这是她最对不住的孩子,尚在襁褓之中便令他失了母亲庇护,一路磕磕绊绊长大,他如今所有,都是他自己挣来,她心里还以为他回来时会客气生疏,不认她,可现在,他还没回来,便给她写信了。
忙接过来,鸢娘要帮她拆,她不允,定要自己拆。
信拿在手中分量十足,拆信时小心翼翼,生怕不小心损坏了,一点点拆开后,将里头的信……
“嗯?”
手中暗沉沉鼓囊囊的一团,让谢卿雪有些懵,仔细瞧瞧,似是油纸的质地。
鸢娘也懵,很快反应过来:“东南多雨水,恐三皇子怕路上湿了信,才又裹了一层。”
于是谢卿雪又拆这里头的一层,刚拆开个口子,里面的东西争先恐后地从口子里挤出来,一张张顷刻间飞满了案几地上,也撒了谢卿雪满身,挡都挡不住。
登闻
怪不得要用特制的油纸,塞了这么多,简直难以想象,换成寻常的信封怕是早就撑破了。
拾起一张:“这是……银票?”
银票她识得,只是不甚熟悉。闺阁时难有出门的时候,就算出门也有父兄或是李骜出钱,况且平常买东西也用不着此物,碎银铜钱便可。

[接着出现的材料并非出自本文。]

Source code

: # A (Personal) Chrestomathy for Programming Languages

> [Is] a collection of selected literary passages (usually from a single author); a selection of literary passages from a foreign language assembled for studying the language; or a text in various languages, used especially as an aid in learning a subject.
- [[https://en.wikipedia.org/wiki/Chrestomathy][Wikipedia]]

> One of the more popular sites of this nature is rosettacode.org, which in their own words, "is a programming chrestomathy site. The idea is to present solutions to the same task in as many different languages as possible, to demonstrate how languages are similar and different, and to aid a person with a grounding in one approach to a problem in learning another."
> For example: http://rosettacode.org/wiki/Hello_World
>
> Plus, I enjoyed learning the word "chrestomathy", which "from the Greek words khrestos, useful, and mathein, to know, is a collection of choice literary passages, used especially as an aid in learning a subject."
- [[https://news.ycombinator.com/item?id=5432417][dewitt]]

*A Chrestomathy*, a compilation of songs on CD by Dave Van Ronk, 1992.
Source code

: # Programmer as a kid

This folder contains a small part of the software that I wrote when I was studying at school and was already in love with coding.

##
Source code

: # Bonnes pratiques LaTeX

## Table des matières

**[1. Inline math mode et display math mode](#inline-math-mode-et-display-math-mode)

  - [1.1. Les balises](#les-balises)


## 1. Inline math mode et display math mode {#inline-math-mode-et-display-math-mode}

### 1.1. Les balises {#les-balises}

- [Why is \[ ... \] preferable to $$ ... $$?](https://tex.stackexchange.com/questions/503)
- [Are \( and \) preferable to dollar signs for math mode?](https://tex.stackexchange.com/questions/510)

管理府中账务同样用不着,有账簿便好,哪里需亲手接触这些。
宫中便更是了,多少年不用她亲自核验账目簿册,遑论此物。
一开始往外飞的时候鸢娘想蹲下来帮殿下捡,哪知一下子飞了这么多,别说捡,都快将她埋了。
抬头要回话时,头上落着一张,肩上两张,怀中不知多少张。这一动作,头上那张直接滑倒了脸上,将鸢娘的话化成了一声“阿嚏!”
谢卿雪没忍住笑出了声。
鸢娘拿下来,嗅了嗅银票,“殿下,这银票,似有股海盐味儿。”
其它并不明显,就这一张有些浓。
谢卿雪弯着眉眼,展开最后留在油纸包内侧的信纸。
却渐渐,眉目中的笑意褪去,眼眶泛红。
“……殿下。”鸢娘瞧见,银票也不捡了,关切近前。
谢卿雪笑,摇头:“无事,这银票是子琤剿匪所得,有一窝海匪占了海边官府盐场走贩私盐,所涉甚巨。”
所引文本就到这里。